* [PROMPT]: Every line of the records below that holds the word "Passionate" should be copied out.
--- RECORDS Enclosed Below ---
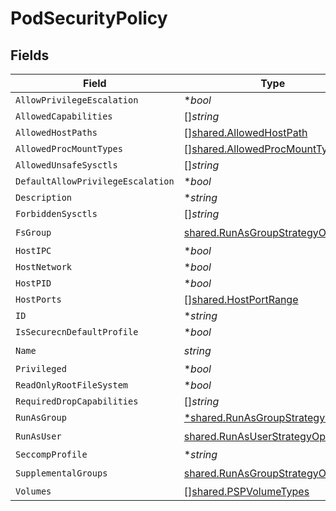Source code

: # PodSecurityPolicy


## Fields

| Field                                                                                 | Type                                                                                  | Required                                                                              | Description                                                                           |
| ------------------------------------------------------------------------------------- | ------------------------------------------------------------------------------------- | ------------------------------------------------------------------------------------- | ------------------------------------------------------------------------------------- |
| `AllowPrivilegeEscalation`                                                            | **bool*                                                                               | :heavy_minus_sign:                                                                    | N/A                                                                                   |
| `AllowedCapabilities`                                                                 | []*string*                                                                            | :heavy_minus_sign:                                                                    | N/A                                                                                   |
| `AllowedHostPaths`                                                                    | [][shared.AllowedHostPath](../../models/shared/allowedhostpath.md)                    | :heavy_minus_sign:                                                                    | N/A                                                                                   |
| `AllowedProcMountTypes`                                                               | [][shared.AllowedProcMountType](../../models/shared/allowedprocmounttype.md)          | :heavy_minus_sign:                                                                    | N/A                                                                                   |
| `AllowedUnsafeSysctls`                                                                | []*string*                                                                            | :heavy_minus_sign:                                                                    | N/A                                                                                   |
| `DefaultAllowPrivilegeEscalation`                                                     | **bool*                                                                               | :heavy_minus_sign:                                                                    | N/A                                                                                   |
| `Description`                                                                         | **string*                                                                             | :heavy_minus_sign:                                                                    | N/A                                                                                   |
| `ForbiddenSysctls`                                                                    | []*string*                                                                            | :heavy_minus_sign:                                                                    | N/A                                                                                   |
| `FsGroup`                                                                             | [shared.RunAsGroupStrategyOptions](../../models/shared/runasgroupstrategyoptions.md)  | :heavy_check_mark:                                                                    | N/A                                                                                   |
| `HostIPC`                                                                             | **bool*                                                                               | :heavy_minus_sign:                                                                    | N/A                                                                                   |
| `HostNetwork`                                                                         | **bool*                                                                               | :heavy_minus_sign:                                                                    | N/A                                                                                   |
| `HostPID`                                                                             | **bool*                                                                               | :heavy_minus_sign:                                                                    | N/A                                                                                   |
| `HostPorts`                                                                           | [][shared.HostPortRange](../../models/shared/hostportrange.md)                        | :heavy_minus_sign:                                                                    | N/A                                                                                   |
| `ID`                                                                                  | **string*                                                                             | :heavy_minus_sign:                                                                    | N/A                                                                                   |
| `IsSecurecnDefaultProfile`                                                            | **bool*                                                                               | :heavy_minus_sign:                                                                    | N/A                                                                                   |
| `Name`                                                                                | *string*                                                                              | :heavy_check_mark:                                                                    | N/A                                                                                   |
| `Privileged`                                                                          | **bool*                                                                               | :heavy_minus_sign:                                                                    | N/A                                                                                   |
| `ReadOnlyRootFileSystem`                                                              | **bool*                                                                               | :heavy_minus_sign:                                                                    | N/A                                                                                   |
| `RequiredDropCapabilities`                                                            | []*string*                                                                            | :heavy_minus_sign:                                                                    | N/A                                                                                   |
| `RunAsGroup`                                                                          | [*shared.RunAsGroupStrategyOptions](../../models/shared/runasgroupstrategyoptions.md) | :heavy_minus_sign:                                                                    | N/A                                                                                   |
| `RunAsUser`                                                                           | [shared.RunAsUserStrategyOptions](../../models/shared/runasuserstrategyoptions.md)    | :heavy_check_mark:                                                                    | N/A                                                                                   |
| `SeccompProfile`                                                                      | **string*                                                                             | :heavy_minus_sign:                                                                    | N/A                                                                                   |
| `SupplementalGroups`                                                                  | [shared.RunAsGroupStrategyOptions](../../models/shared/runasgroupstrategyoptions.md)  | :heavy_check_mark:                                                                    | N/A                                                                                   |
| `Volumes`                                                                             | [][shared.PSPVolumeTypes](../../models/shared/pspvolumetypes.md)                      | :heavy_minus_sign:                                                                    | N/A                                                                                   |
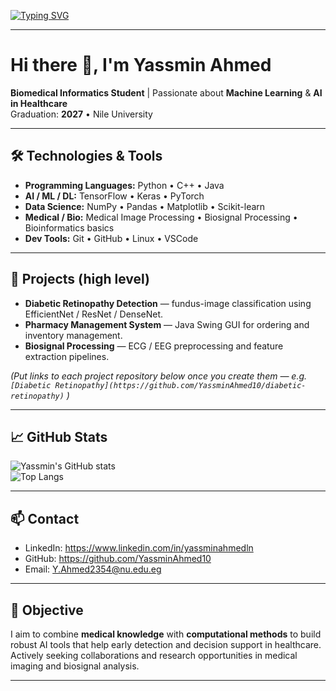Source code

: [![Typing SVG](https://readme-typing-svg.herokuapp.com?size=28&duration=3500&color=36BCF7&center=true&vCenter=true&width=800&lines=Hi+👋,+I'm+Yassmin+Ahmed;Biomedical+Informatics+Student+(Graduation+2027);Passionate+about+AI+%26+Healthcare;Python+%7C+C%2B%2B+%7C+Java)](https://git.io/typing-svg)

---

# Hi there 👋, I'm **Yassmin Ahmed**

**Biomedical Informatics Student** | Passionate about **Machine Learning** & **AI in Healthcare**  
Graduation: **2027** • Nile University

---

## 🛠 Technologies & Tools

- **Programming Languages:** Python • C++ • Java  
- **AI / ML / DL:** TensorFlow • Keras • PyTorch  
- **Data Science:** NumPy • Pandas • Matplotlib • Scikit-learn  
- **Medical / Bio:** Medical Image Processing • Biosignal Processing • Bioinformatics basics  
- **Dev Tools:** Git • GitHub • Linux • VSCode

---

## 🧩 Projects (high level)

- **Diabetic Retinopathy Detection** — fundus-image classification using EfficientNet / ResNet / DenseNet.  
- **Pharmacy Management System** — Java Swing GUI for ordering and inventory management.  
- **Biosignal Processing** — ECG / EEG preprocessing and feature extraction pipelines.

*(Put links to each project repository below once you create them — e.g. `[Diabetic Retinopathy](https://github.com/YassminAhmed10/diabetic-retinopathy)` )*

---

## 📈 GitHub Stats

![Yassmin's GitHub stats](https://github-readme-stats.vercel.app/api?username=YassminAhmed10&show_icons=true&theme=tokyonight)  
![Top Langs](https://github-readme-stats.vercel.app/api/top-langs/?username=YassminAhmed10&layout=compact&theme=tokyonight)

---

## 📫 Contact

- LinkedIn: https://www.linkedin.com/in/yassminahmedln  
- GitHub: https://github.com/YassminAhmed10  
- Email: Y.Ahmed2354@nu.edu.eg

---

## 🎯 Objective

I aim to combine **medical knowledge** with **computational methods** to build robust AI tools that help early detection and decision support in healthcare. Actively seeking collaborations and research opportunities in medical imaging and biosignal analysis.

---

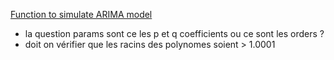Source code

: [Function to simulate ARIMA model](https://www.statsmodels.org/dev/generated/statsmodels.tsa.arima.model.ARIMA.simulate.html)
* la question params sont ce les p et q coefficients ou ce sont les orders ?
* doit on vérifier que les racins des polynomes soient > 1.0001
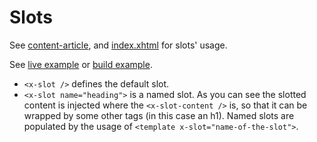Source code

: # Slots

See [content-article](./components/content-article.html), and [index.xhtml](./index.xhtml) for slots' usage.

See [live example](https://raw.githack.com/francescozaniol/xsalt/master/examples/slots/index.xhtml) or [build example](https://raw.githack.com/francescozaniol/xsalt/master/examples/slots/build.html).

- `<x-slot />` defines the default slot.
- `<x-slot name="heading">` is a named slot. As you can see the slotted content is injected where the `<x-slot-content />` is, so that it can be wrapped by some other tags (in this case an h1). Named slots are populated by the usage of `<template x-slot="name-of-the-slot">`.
--- End of Enclosed RECORDS ---
* [ANSWER FOR THIS EXERCISE]:
: [![Typing SVG](https://readme-typing-svg.herokuapp.com?size=28&duration=3500&color=36BCF7&center=true&vCenter=true&width=800&lines=Hi+👋,+I'm+Yassmin+Ahmed;Biomedical+Informatics+Student+(Graduation+2027);Passionate+about+AI+%26+Healthcare;Python+%7C+C%2B%2B+%7C+Java)](https://git.io/typing-svg)
**Biomedical Informatics Student** | Passionate about **Machine Learning** & **AI in Healthcare**  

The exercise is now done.